Reveal Digital Looks to Digitize Special Collections
Posted On February 7, 2013
A new company, Reveal Digital, offers a service to libraries under a new cost-recovery revenue model aimed at permanent archiving and open access. Special collections, curated by expert librarians, exist all over the country in libraries large and small, public and academic. But, too often these collections have not gone online due to a lack of resources or funding. Now Jeff Moyer, an experienced manager of major vendor digitization projects, has formed Reveal Digital to create a network of library partners and specialty digitizing services.
The first collection under the process of aggregation and digitization by Reveal Digital is titled Independent Voices, a multisource compilation of alternative press and advocacy publications. This project is expected to take several years. The new cost-recovery model lets libraries interested in subscribing to special collection packages indicate what they would pay to contribute to each project. Once costs are recovered, the collections go to archiving and open access. Reveal Digital uses outside services to provide key functions.
Moyer stated his goals for the new company: “We believe this platform will enable new and unimagined collaborations among libraries and content holders as they work together to create collections of all kinds—from highly specialized to broad and inclusive.”

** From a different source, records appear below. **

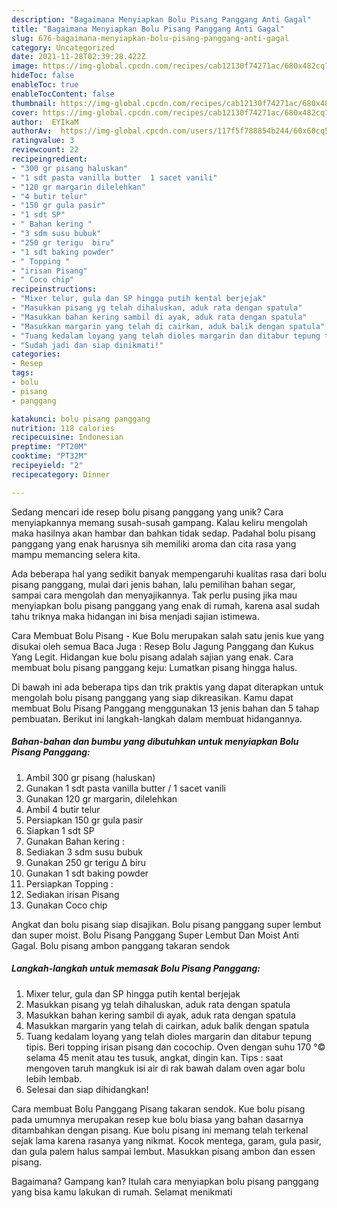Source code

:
 ```yaml
---
description: "Bagaimana Menyiapkan Bolu Pisang Panggang Anti Gagal"
title: "Bagaimana Menyiapkan Bolu Pisang Panggang Anti Gagal"
slug: 676-bagaimana-menyiapkan-bolu-pisang-panggang-anti-gagal
category: Uncategorized
date: 2021-11-28T02:39:28.422Z
image: https://img-global.cpcdn.com/recipes/cab12130f74271ac/680x482cq70/bolu-pisang-panggang-foto-resep-utama.jpg
hideToc: false
enableToc: true
enableTocContent: false
thumbnail: https://img-global.cpcdn.com/recipes/cab12130f74271ac/680x482cq70/bolu-pisang-panggang-foto-resep-utama.jpg
cover: https://img-global.cpcdn.com/recipes/cab12130f74271ac/680x482cq70/bolu-pisang-panggang-foto-resep-utama.jpg
author:  EYIkaM
authorAv:  https://img-global.cpcdn.com/users/117f5f788854b244/60x60cq50/avatar.jpg
ratingvalue: 3
reviewcount: 22
recipeingredient:
- "300 gr pisang haluskan"
- "1 sdt pasta vanilla butter  1 sacet vanili"
- "120 gr margarin dilelehkan"
- "4 butir telur"
- "150 gr gula pasir"
- "1 sdt SP"
- " Bahan kering "
- "3 sdm susu bubuk"
- "250 gr terigu  biru"
- "1 sdt baking powder"
- " Topping "
- "irisan Pisang"
- " Coco chip"
recipeinstructions:
- "Mixer telur, gula dan SP hingga putih kental berjejak"
- "Masukkan pisang yg telah dihaluskan, aduk rata dengan spatula"
- "Masukkan bahan kering sambil di ayak, aduk rata dengan spatula"
- "Masukkan margarin yang telah di cairkan, aduk balik dengan spatula"
- "Tuang kedalam loyang yang telah dioles margarin dan ditabur tepung tipis. Beri topping irisan pisang dan cocochip. Oven dengan suhu 170 °© selama 45 menit atau tes tusuk, angkat, dingin kan. Tips : saat mengoven taruh mangkuk isi air di rak bawah dalam oven agar bolu lebih lembab."
- "Sudah jadi dan siap dinikmati!"
categories:
- Resep
tags:
- bolu
- pisang
- panggang

katakunci: bolu pisang panggang 
nutrition: 118 calories
recipecuisine: Indonesian
preptime: "PT20M"
cooktime: "PT32M"
recipeyield: "2"
recipecategory: Dinner

---
```



Sedang mencari ide resep bolu pisang panggang yang unik? Cara menyiapkannya memang susah-susah gampang. Kalau keliru mengolah maka hasilnya akan hambar dan bahkan tidak sedap. Padahal bolu pisang panggang yang enak harusnya sih memiliki aroma dan cita rasa yang mampu memancing selera kita.


Ada beberapa hal yang sedikit banyak mempengaruhi kualitas rasa dari bolu pisang panggang, mulai dari jenis bahan, lalu pemilihan bahan segar, sampai cara mengolah dan menyajikannya. Tak perlu pusing jika mau menyiapkan bolu pisang panggang yang enak di rumah, karena asal sudah tahu triknya maka hidangan ini bisa menjadi sajian istimewa.

Cara Membuat Bolu Pisang - Kue Bolu merupakan salah satu jenis kue yang disukai oleh semua Baca Juga : Resep Bolu Jagung Panggang dan Kukus Yang Legit. Hidangan kue bolu pisang adalah sajian yang enak. Cara membuat bolu pisang panggang keju: Lumatkan pisang hingga halus.


Di bawah ini ada beberapa tips dan trik praktis yang dapat diterapkan untuk mengolah bolu pisang panggang yang siap dikreasikan. Kamu dapat membuat Bolu Pisang Panggang menggunakan 13 jenis bahan dan 5 tahap pembuatan. Berikut ini langkah-langkah dalam membuat hidangannya.

<!--inarticleads1-->

##### Bahan-bahan dan bumbu yang dibutuhkan untuk menyiapkan Bolu Pisang Panggang:

1. Ambil 300 gr pisang (haluskan)
1. Gunakan 1 sdt pasta vanilla butter / 1 sacet vanili
1. Gunakan 120 gr margarin, dilelehkan
1. Ambil 4 butir telur
1. Persiapkan 150 gr gula pasir
1. Siapkan 1 sdt SP
1. Gunakan  Bahan kering :
1. Sediakan 3 sdm susu bubuk
1. Gunakan 250 gr terigu ∆ biru
1. Gunakan 1 sdt baking powder
1. Persiapkan  Topping :
1. Sediakan irisan Pisang
1. Gunakan  Coco chip


Angkat dan bolu pisang siap disajikan. Bolu pisang panggang super lembut dan super moist. Bolu Pisang Panggang Super Lembut Dan Moist Anti Gagal. Bolu pisang ambon panggang takaran sendok 

<!--inarticleads2-->

##### Langkah-langkah untuk memasak Bolu Pisang Panggang:

1. Mixer telur, gula dan SP hingga putih kental berjejak
1. Masukkan pisang yg telah dihaluskan, aduk rata dengan spatula
1. Masukkan bahan kering sambil di ayak, aduk rata dengan spatula
1. Masukkan margarin yang telah di cairkan, aduk balik dengan spatula
1. Tuang kedalam loyang yang telah dioles margarin dan ditabur tepung tipis. Beri topping irisan pisang dan cocochip. Oven dengan suhu 170 °© selama 45 menit atau tes tusuk, angkat, dingin kan. Tips : saat mengoven taruh mangkuk isi air di rak bawah dalam oven agar bolu lebih lembab.
1. Selesai dan siap dihidangkan!

Cara membuat Bolu Panggang Pisang takaran sendok. Kue bolu pisang pada umumnya merupakan resep kue bolu biasa yang bahan dasarnya ditambahkan dengan pisang. Kue bolu pisang ini memang telah terkenal sejak lama karena rasanya yang nikmat. Kocok mentega, garam, gula pasir, dan gula palem halus sampai lembut. Masukkan pisang ambon dan essen pisang. 

Bagaimana? Gampang kan? Itulah cara menyiapkan bolu pisang panggang yang bisa kamu lakukan di rumah. Selamat menikmati
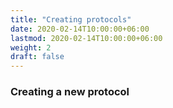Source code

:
 ```yaml
---
title: "Creating protocols"
date: 2020-02-14T10:00:00+06:00
lastmod: 2020-02-14T10:00:00+06:00
weight: 2
draft: false
---
```


### Creating a new protocol

<Explanation here>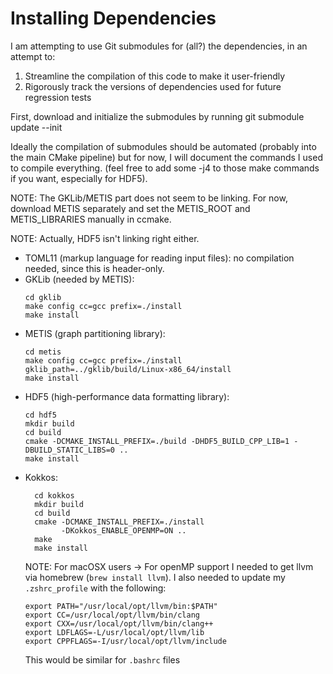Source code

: # Installing Dependencies

I am attempting to use Git submodules for (all?) the dependencies, in an attempt
to:
1. Streamline the compilation of this code to make it user-friendly
2. Rigorously track the versions of dependencies used for future regression
   tests

First, download and initialize the submodules by running
    git submodule update --init

Ideally the compilation of submodules should be automated (probably into the
main CMake pipeline) but for now, I will document the commands I used to
compile everything. (feel free to add some -j4 to those make commands if you
want, especially for HDF5).

NOTE: The GKLib/METIS part does not seem to be linking. For now, download METIS
separately and set the METIS_ROOT and METIS_LIBRARIES manually in ccmake.

NOTE: Actually, HDF5 isn't linking right either.

 - TOML11 (markup language for reading input files): no compilation needed,
   since this is header-only.
 - GKLib (needed by METIS):
    ```
    cd gklib
    make config cc=gcc prefix=./install
    make install
    ```
 - METIS (graph partitioning library):
    ```
    cd metis
    make config cc=gcc prefix=./install gklib_path=../gklib/build/Linux-x86_64/install
    make install
    ```
 - HDF5 (high-performance data formatting library):
    ```
    cd hdf5
    mkdir build
    cd build
    cmake -DCMAKE_INSTALL_PREFIX=./build -DHDF5_BUILD_CPP_LIB=1 -DBUILD_STATIC_LIBS=0 ..
    make install
    ```
 - Kokkos:
    ```
      cd kokkos
      mkdir build
      cd build
      cmake -DCMAKE_INSTALL_PREFIX=./install
            -DKokkos_ENABLE_OPENMP=ON ..
      make
      make install
    ```
    NOTE: For macOSX users -> For openMP support I needed to get llvm via homebrew (`brew install llvm`). I also needed to update my `.zshrc_profile` with the following:
    ```
    export PATH="/usr/local/opt/llvm/bin:$PATH"
    export CC=/usr/local/opt/llvm/bin/clang
    export CXX=/usr/local/opt/llvm/bin/clang++
    export LDFLAGS=-L/usr/local/opt/llvm/lib
    export CPPFLAGS=-I/usr/local/opt/llvm/include
    ```
    This would be similar for `.bashrc` files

Probably the most intriguing aspect of Reveal Digital’s plan is its “cost recovery=open access” business model. The way it works, after identifying candidate special collections, the company and its team of contributing vendors assess all costs associated with producing a digital collection. This assessment then becomes its sales threshold. They then market the prospective product to libraries, which make nonbinding agreements to a certain figure. The greater the number of prospective purchasers, the lower the price and/or the larger the coverage. If there is insufficient interest to meet the sales/cost threshold, Reveal Digital will go ahead anyway, scale back coverage, or cancel the project. Two years after the sales/cost recovery threshold is reached, the collection moves to open access.
Costs include the cost of conversion (sourcing, scanning, metadata creation/tagging and loading), editorial (title selection, copyright clearance), royalties (when required), sales and marketing, systems (development, hosting, archiving), overhead (legal, finance, and general business expenses), and publishing and management (overall project guidance). During an open enrollment period (usually around 6 months), libraries will be asked to enroll in a nonbinding agreement to help estimate sales forecast and, thereafter, pricing for each collection. The purchase price is determined based on the expected number of libraries that will purchase the collection in its first 4 years. Prices are tiered based on library type and population served.
Several outfits are working with Reveal Digital to operate the service. LYRASIS, a 1,700-member library consortium, will act as the primary sales channel for collections and handle invoicing. LYRASIS membership is not required for libraries to purchase collections. PubFactory, a property of Safari Books Online, will host the publishing platform. Image Data Conversion will do scanning, although libraries with in-house capabilities may prefer to do it themselves. As for permanent archiving for open access, Reveal Digital is still in discussion with such services as Internet Archive and the HathiTrust.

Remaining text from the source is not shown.